Metropolitan Anthony of Sourozh

“We that are strong ought to bear the infirmities of the weak…”

Sunday, 14th August, 1983

In the name of the Father, the Son and the Holy Ghost.

In his Epistle to the Romans (15:1-7) St. Paul calls all Christians to be the strength and the support of those who are weak. St. Paul says to each of us and to all the Christian community: You who are strong support those who are weak.

This must make us ponder. Are we to be called strong as contrasted with anyone else? Don't we realise, each of us, how frail and how weak we are? Don't we feel that, whatever desire we have to be God's own people, we have no strength and no power to achieve our human and our Christian vocation? And at this point we must remember another saying of St. Paul; he too felt that he was weak, that he did not possess all the strength he needed to fulfil his apostolate, and he prayed the Lord to give him strength. The Lord answered him and said: My strength makes itself manifest in weakness (2 Cor. 12:9). And St. Paul, having understood what that meant, exclaims: So I shall glory in nothing but my weakness, because then all will be an act of God.

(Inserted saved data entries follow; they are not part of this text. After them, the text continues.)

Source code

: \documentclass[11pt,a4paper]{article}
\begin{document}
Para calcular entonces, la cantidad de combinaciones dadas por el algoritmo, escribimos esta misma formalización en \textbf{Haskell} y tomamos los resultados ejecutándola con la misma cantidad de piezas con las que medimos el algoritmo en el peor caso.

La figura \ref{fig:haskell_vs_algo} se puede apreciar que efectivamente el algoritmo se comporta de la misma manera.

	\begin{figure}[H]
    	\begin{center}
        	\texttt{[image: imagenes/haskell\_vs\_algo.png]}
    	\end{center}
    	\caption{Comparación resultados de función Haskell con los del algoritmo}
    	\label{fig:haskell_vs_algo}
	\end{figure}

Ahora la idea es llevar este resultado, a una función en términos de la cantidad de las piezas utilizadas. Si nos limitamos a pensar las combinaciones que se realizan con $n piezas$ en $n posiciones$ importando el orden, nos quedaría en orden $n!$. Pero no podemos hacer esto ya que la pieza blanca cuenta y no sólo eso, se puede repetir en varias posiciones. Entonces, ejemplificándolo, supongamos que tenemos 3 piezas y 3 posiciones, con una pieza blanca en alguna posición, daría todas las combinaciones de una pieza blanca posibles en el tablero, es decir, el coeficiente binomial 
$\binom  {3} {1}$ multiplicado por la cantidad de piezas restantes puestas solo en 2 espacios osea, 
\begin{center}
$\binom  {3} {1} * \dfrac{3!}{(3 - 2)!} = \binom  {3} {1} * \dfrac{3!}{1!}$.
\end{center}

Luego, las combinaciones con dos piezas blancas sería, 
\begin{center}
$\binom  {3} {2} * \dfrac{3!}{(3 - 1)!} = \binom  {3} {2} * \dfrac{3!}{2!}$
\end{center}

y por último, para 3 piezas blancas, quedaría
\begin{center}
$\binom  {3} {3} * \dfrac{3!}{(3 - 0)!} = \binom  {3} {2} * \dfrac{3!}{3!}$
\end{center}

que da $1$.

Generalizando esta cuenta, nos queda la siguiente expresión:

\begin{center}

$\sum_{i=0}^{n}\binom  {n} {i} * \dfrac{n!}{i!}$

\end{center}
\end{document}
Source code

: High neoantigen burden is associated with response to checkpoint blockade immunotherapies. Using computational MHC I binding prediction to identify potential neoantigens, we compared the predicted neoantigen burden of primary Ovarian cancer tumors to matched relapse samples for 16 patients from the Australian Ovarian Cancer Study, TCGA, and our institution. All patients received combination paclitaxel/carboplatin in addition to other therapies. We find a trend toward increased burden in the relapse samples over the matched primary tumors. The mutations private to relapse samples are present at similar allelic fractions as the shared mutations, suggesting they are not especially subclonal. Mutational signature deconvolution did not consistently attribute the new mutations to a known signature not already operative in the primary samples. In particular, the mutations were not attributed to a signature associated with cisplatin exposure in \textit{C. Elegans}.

But this weakness is not cowardice, timidity, sloth, laziness: everything that could be called inertia and that prevents us from doing those things which we believe to be right, which our heart longs for, which our mind understands to be the best, the holiest, and yet which our will is incapable of bringing into operation. It is a different weakness; rather the awareness that we cannot achieve the greatness to which we are called unless God helps us. Because we are all called to be the sons and the daughters of the Most High, to be God's own children; indeed, by adoption, but once adopted, to be as completely and perfectly God's children as the Only-begotten Son of God was the Son of God.

But what does it mean that we should support, help, uphold those who are weak? Perhaps we can find the beginning of an answer in today's Gospel (Matthew 9:27-35). Christ was confronted with the blind man. He gave him sight. We are surrounded by people who are blind — not physically, but in so many ways, people who need to acquire a vision and sight which would allow them to grow to the full measure of their stature and to be truly happy. Not in the superficial sense of enjoying the good things of life that leave us all hungry and full of longing, but with another happiness.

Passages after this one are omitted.